Broadwater was convicted in 1982 and sentenced to 8 1/3 to 25 years in prison. He served 16 years before being released in 1998, but his life continued to be heavily affected by the conviction as he was required to register as a sex offender, which severely limited his job prospects and social interactions.

=== Exoneration ===
Broadwater tried five times to have the conviction overturned, with at least as many groups of lawyers. When Timothy Mucciante began working as executive producer on a project to adapt Lucky to film, he noticed discrepancies in the portion of her book describing the trial. He later told The New York Times: "I started having some doubts—not about the story that Alice told about her assault, which was tragic, but the second part of her book about the trial, which didn't hang together". He ultimately was fired from the project when he did not provide funding as he had originally agreed, and subsequently hired a private investigator to review the evidence against Broadwater.

In November 2021, Broadwater was exonerated by a New York Supreme Court justice, who determined there had been serious issues with the original conviction. The conviction had relied heavily on two pieces of evidence: Sebold's testimony and microscopic hair analysis, a forensic technique the United States Department of Justice later found to be unreliable.

At the police lineup, which included Broadwater, Sebold had identified a different person as her rapist. When police told her she had identified someone other than Broadwater, she said the two men looked "almost identical". Defense attorneys arguing for Broadwater's exoneration asserted that, after the lineup, the prosecutor lied to Sebold, telling her that the man she had identified and Broadwater were friends, and that they both came to the lineup to confuse her. They also stated that Sebold wrote in Lucky that the prosecutor coached her into changing her identification. In 2021, Broadwater's new attorneys argued that this influenced Sebold's testimony. Onondaga County District Attorney William J. Fitzpatrick, who joined the motion to overturn the conviction, argued that suspect identification is prone to error, particularly when the suspect is a different race from the victim; Sebold is white and Broadwater is black.

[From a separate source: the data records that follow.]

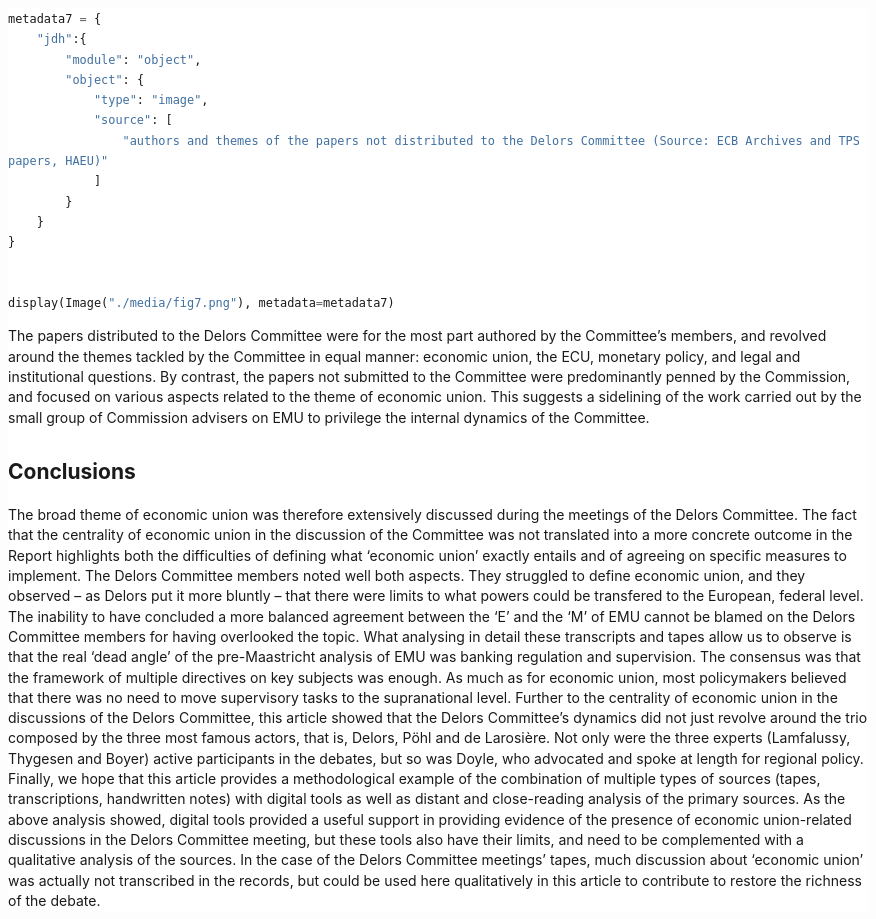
 ```python tags=["figure-7"]
metadata7 = {
    "jdh":{
        "module": "object",
        "object": {
            "type": "image",
            "source": [
                "authors and themes of the papers not distributed to the Delors Committee (Source: ECB Archives and TPS papers, HAEU)"
            ]
        }
    }
}


display(Image("./media/fig7.png"), metadata=metadata7)
```


The papers distributed to the Delors Committee were for the most part authored by the Committee’s members, and revolved around the themes tackled by the Committee in equal manner: economic union, the ECU, monetary policy, and legal and institutional questions. By contrast, the papers not submitted to the Committee were predominantly penned by the Commission, and focused on various aspects related to the theme of economic union. This suggests a sidelining of the work carried out by the small group of Commission advisers on EMU to privilege the internal dynamics of the Committee. <cite data-cite="14286898/35HRLI8W"></cite>



## Conclusions



The broad theme of economic union was therefore extensively discussed during the meetings of the Delors Committee. The fact that the centrality of economic union in the discussion of the Committee was not translated into a more concrete outcome in the Report highlights both the difficulties of defining what ‘economic union’ exactly entails and of agreeing on specific measures to implement. The Delors Committee members noted well both aspects. They struggled to define economic union, and they observed – as Delors put it more bluntly – that there were limits to what powers could be transfered to the European, federal level. The inability to have concluded a more balanced agreement between the ‘E’ and the ‘M’ of EMU cannot be blamed on the Delors Committee members for having overlooked the topic. 
What analysing in detail these transcripts and tapes allow us to observe is that the real ‘dead angle’ of the pre-Maastricht analysis of EMU was banking regulation and supervision. The consensus was that the framework of multiple directives on key subjects was enough. As much as for economic union, most policymakers believed that there was no need to move supervisory tasks to the supranational level. Further to the centrality of economic union in the discussions of the Delors Committee, this article showed that the Delors Committee’s dynamics did not just revolve around the trio composed by the three most famous actors, that is, Delors, Pöhl and de Larosière. Not only were the three experts (Lamfalussy, Thygesen and Boyer) active participants in the debates, but so was Doyle, who advocated and spoke at length for regional policy. 
Finally, we hope that this article provides a methodological example of the combination of multiple types of sources (tapes, transcriptions, handwritten notes) with digital tools as well as distant and close-reading analysis of the primary sources. As the above analysis showed, digital tools provided a useful support in providing evidence of the presence of economic union-related discussions in the Delors Committee meeting, but these tools also have their limits, and need to be complemented with a qualitative analysis of the sources. In the case of the Delors Committee meetings’ tapes, much discussion about ‘economic union’ was actually not transcribed in the records, but could be used here qualitatively in this article to contribute to restore the richness of the debate.


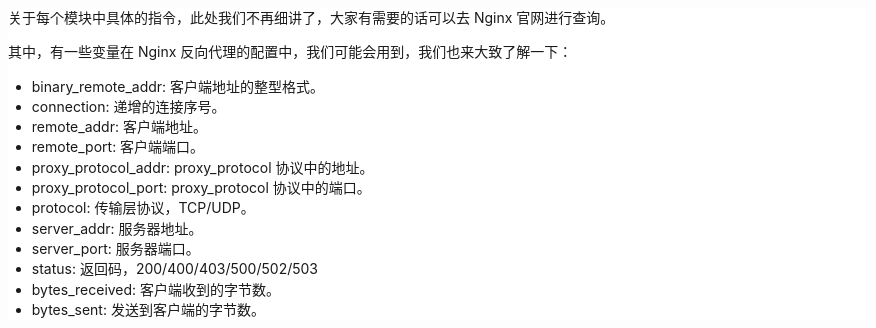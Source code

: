 关于每个模块中具体的指令，此处我们不再细讲了，大家有需要的话可以去 Nginx 官网进行查询。

其中，有一些变量在 Nginx 反向代理的配置中，我们可能会用到，我们也来大致了解一下：

 - binary_remote_addr: 客户端地址的整型格式。
 - connection: 递增的连接序号。
 - remote_addr: 客户端地址。
 - remote_port: 客户端端口。
 - proxy_protocol_addr: proxy_protocol 协议中的地址。
 - proxy_protocol_port: proxy_protocol 协议中的端口。
 - protocol: 传输层协议，TCP/UDP。
 - server_addr: 服务器地址。
 - server_port: 服务器端口。
 - status: 返回码，200/400/403/500/502/503
 - bytes_received: 客户端收到的字节数。
 - bytes_sent: 发送到客户端的字节数。
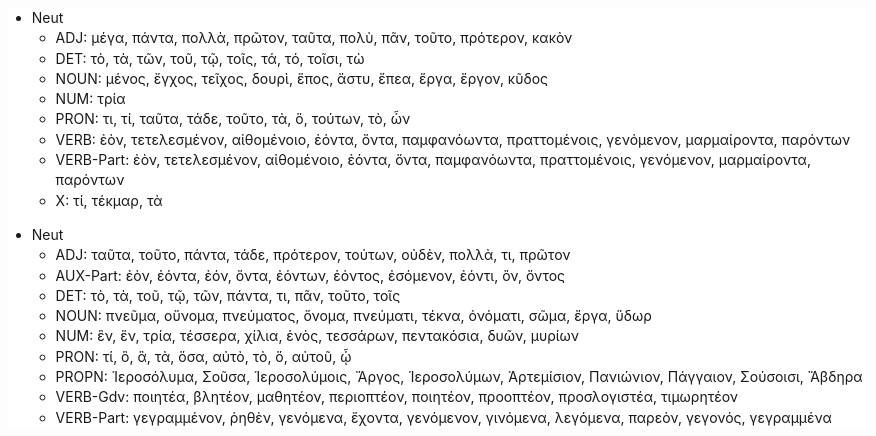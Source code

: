   </td>
</tr>
<tr>
  <td width="50%" valign="top">
  <ul>
    <li>Neut
      <ul>
        <li>ADJ: μέγα, πάντα, πολλὰ, πρῶτον, ταῦτα, πολὺ, πᾶν, τοῦτο, πρότερον, κακὸν</li>
        <li>DET: τὸ, τὰ, τῶν, τοῦ, τῷ, τοῖς, τά, τό, τοῖσι, τὼ</li>
        <li>NOUN: μένος, ἔγχος, τεῖχος, δουρὶ, ἔπος, ἄστυ, ἔπεα, ἔργα, ἔργον, κῦδος</li>
        <li>NUM: τρία</li>
        <li>PRON: τι, τί, ταῦτα, τάδε, τοῦτο, τὰ, ὅ, τούτων, τὸ, ὧν</li>
        <li>VERB: ἐὸν, τετελεσμένον, αἰθομένοιο, ἐόντα, ὄντα, παμφανόωντα, πραττομένοις, γενόμενον, μαρμαίροντα, παρόντων</li>
        <li>VERB-Part: ἐὸν, τετελεσμένον, αἰθομένοιο, ἐόντα, ὄντα, παμφανόωντα, πραττομένοις, γενόμενον, μαρμαίροντα, παρόντων</li>
        <li>X: τί, τέκμαρ, τὰ</li>
      </ul>
    </li>
  </ul>

  </td>
  <td width="50%" valign="top">
  <ul>
    <li>Neut
      <ul>
        <li>ADJ: ταῦτα, τοῦτο, πάντα, τάδε, πρότερον, τούτων, οὐδὲν, πολλὰ, τι, πρῶτον</li>
        <li>AUX-Part: ἐὸν, ἐόντα, ἐόν, ὄντα, ἐόντων, ἐόντος, ἐσόμενον, ἐόντι, ὂν, ὄντος</li>
        <li>DET: τὸ, τὰ, τοῦ, τῷ, τῶν, πάντα, τι, πᾶν, τοῦτο, τοῖς</li>
        <li>NOUN: πνεῦμα, οὔνομα, πνεύματος, ὄνομα, πνεύματι, τέκνα, ὀνόματι, σῶμα, ἔργα, ὕδωρ</li>
        <li>NUM: ἓν, ἕν, τρία, τέσσερα, χίλια, ἑνὸς, τεσσάρων, πεντακόσια, δυῶν, μυρίων</li>
        <li>PRON: τί, ὃ, ἃ, τὰ, ὅσα, αὐτὸ, τὸ, ὅ, αὐτοῦ, ᾧ</li>
        <li>PROPN: Ἱεροσόλυμα, Σοῦσα, Ἱεροσολύμοις, Ἄργος, Ἱεροσολύμων, Ἀρτεμίσιον, Πανιώνιον, Πάγγαιον, Σούσοισι, Ἄβδηρα</li>
        <li>VERB-Gdv: ποιητέα, βλητέον, μαθητέον, περιοπτέον, ποιητέον, προοπτέον, προσλογιστέα, τιμωρητέον</li>
        <li>VERB-Part: γεγραμμένον, ῥηθὲν, γενόμενα, ἔχοντα, γενόμενον, γινόμενα, λεγόμενα, παρεὸν, γεγονός, γεγραμμένα</li>
      </ul>
    </li>
  </ul>

  </td>
</tr>
<tr>
  <td width="50%" valign="top">
  <ul>
  </ul>
</li>

  </td>
  <td width="50%" valign="top">
  <ul>
  </ul>
</li>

After his exoneration, Broadwater said: "I'm not bitter or have malice towards her." A week later, Sebold publicly apologized for her part in his conviction, saying she was struggling "with the role that I unwittingly played within a system that sent an innocent man to jail" and that Broadwater "became another young black man brutalized by our flawed legal system. I will forever be sorry for what was done to him." The manner of Sebold's apology drew criticism from some observers, who noted that it was largely made in the passive voice and did not acknowledge any direct responsibility for Broadwater's conviction. Scribner, the publisher of Lucky, released a statement following Broadwater's exoneration that distribution of all formats of the book would cease.

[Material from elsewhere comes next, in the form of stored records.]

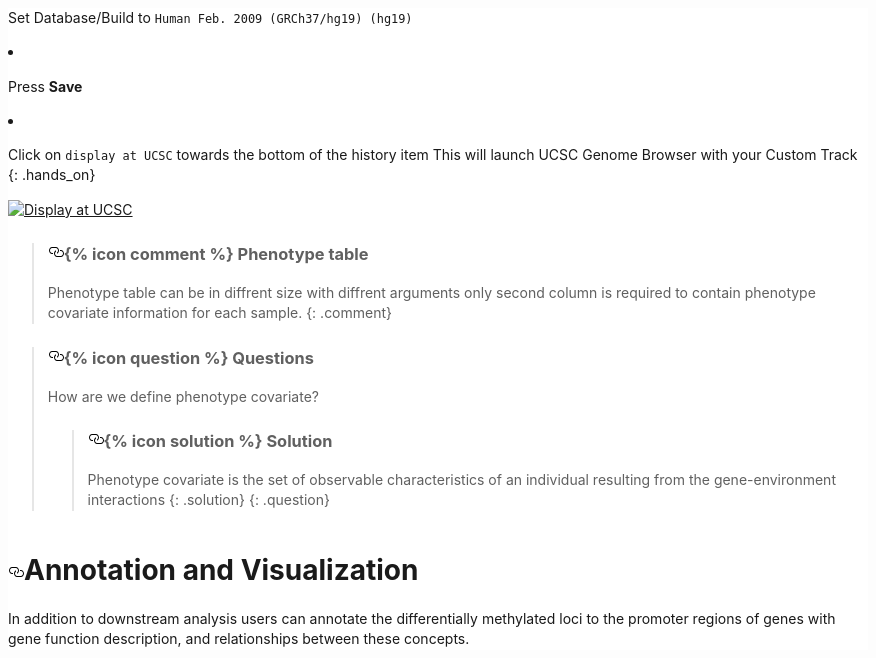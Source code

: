 <p>Set Database/Build to <code>Human Feb. 2009 (GRCh37/hg19) (hg19)</code></p>
</li>
<li>
<p>Press <strong>Save</strong></p>
</li>
<li>
<p>Click on <code>display at UCSC</code> towards the bottom of the history item
This will launch UCSC Genome Browser with your Custom Track
{: .hands_on}</p>
</li>
</ol>
</blockquote>
<p><a target="_blank" rel="noopener noreferrer" href="/galaxyproject/training-material/blob/710c7e9a209589e33106f832775e5044f74792e2/topics/epigenetics/images/ucsc.png"><img src="/galaxyproject/training-material/raw/710c7e9a209589e33106f832775e5044f74792e2/topics/epigenetics/images/ucsc.png" alt="Display at UCSC" title="UCSC genome track showing differentialy methylated regions located on chromosome 6" style="max-width:100%;"></a></p>
<blockquote>
<h3><a id="user-content--icon-comment--phenotype-table" class="anchor" aria-hidden="true" href="#-icon-comment--phenotype-table"><svg class="octicon octicon-link" viewBox="0 0 16 16" version="1.1" width="16" height="16" aria-hidden="true"><path fill-rule="evenodd" d="M4 9h1v1H4c-1.5 0-3-1.69-3-3.5S2.55 3 4 3h4c1.45 0 3 1.69 3 3.5 0 1.41-.91 2.72-2 3.25V8.59c.58-.45 1-1.27 1-2.09C10 5.22 8.98 4 8 4H4c-.98 0-2 1.22-2 2.5S3 9 4 9zm9-3h-1v1h1c1 0 2 1.22 2 2.5S13.98 12 13 12H9c-.98 0-2-1.22-2-2.5 0-.83.42-1.64 1-2.09V6.25c-1.09.53-2 1.84-2 3.25C6 11.31 7.55 13 9 13h4c1.45 0 3-1.69 3-3.5S14.5 6 13 6z"></path></svg></a>{% icon comment %} Phenotype table</h3>
<p>Phenotype table can be in diffrent size with diffrent arguments only second column is required to contain phenotype covariate information for each sample.
{: .comment}</p>
</blockquote>
<blockquote>
<h3><a id="user-content--icon-question--questions-1" class="anchor" aria-hidden="true" href="#-icon-question--questions-1"><svg class="octicon octicon-link" viewBox="0 0 16 16" version="1.1" width="16" height="16" aria-hidden="true"><path fill-rule="evenodd" d="M4 9h1v1H4c-1.5 0-3-1.69-3-3.5S2.55 3 4 3h4c1.45 0 3 1.69 3 3.5 0 1.41-.91 2.72-2 3.25V8.59c.58-.45 1-1.27 1-2.09C10 5.22 8.98 4 8 4H4c-.98 0-2 1.22-2 2.5S3 9 4 9zm9-3h-1v1h1c1 0 2 1.22 2 2.5S13.98 12 13 12H9c-.98 0-2-1.22-2-2.5 0-.83.42-1.64 1-2.09V6.25c-1.09.53-2 1.84-2 3.25C6 11.31 7.55 13 9 13h4c1.45 0 3-1.69 3-3.5S14.5 6 13 6z"></path></svg></a>{% icon question %} Questions</h3>
<p>How are we define phenotype covariate?</p>
<blockquote>
<h3><a id="user-content--icon-solution--solution-1" class="anchor" aria-hidden="true" href="#-icon-solution--solution-1"><svg class="octicon octicon-link" viewBox="0 0 16 16" version="1.1" width="16" height="16" aria-hidden="true"><path fill-rule="evenodd" d="M4 9h1v1H4c-1.5 0-3-1.69-3-3.5S2.55 3 4 3h4c1.45 0 3 1.69 3 3.5 0 1.41-.91 2.72-2 3.25V8.59c.58-.45 1-1.27 1-2.09C10 5.22 8.98 4 8 4H4c-.98 0-2 1.22-2 2.5S3 9 4 9zm9-3h-1v1h1c1 0 2 1.22 2 2.5S13.98 12 13 12H9c-.98 0-2-1.22-2-2.5 0-.83.42-1.64 1-2.09V6.25c-1.09.53-2 1.84-2 3.25C6 11.31 7.55 13 9 13h4c1.45 0 3-1.69 3-3.5S14.5 6 13 6z"></path></svg></a>{% icon solution %} Solution</h3>
<p>Phenotype covariate is the set of observable characteristics of an individual resulting from the gene-environment interactions
{: .solution}
{: .question}</p>
</blockquote>
</blockquote>
<h1><a id="user-content-annotation-and-visualization" class="anchor" aria-hidden="true" href="#annotation-and-visualization"><svg class="octicon octicon-link" viewBox="0 0 16 16" version="1.1" width="16" height="16" aria-hidden="true"><path fill-rule="evenodd" d="M4 9h1v1H4c-1.5 0-3-1.69-3-3.5S2.55 3 4 3h4c1.45 0 3 1.69 3 3.5 0 1.41-.91 2.72-2 3.25V8.59c.58-.45 1-1.27 1-2.09C10 5.22 8.98 4 8 4H4c-.98 0-2 1.22-2 2.5S3 9 4 9zm9-3h-1v1h1c1 0 2 1.22 2 2.5S13.98 12 13 12H9c-.98 0-2-1.22-2-2.5 0-.83.42-1.64 1-2.09V6.25c-1.09.53-2 1.84-2 3.25C6 11.31 7.55 13 9 13h4c1.45 0 3-1.69 3-3.5S14.5 6 13 6z"></path></svg></a>Annotation and Visualization</h1>
<p>In addition to downstream analysis users can annotate the differentially methylated loci to the promoter regions of genes with gene function description, and relationships between these concepts.</p>
<blockquote>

After his conviction was vacated, Broadwater sued the state of New York in state court. In 2023, the state settled with Broadwater, awarding him US$5.5 million. Broadwater also filed a federal civil rights lawsuit against Onondaga County, the city of Syracuse, and an assistant district attorney and a police officer who were involved in prosecuting him. In 2024, the judge in the federal case refused a request from the former assistant district attorney, Gail Uebelhoer, allowing the case to proceed to discovery.

A documentary on the case was partly produced, but production was placed on indefinite hold after relations between Broadwater and Mucciante declined. In addition, the two production companies behind the documentary entered into a legal dispute with each other, with Unlucky Film Inc. filing a complaint in Michigan federal court alleging breach of contract and breach of fiduciary duty against Red Hawk Films. Unlucky Films accused Red Hawk Films of withholding documentary footage, and asked the court for damages and to enjoin Red Hawk Films from sharing or using the footage.

Broadwater endorsed Fitzpatrick for re-election as Onondaga County District Attorney in 2023, crediting him for his work on the exoneration.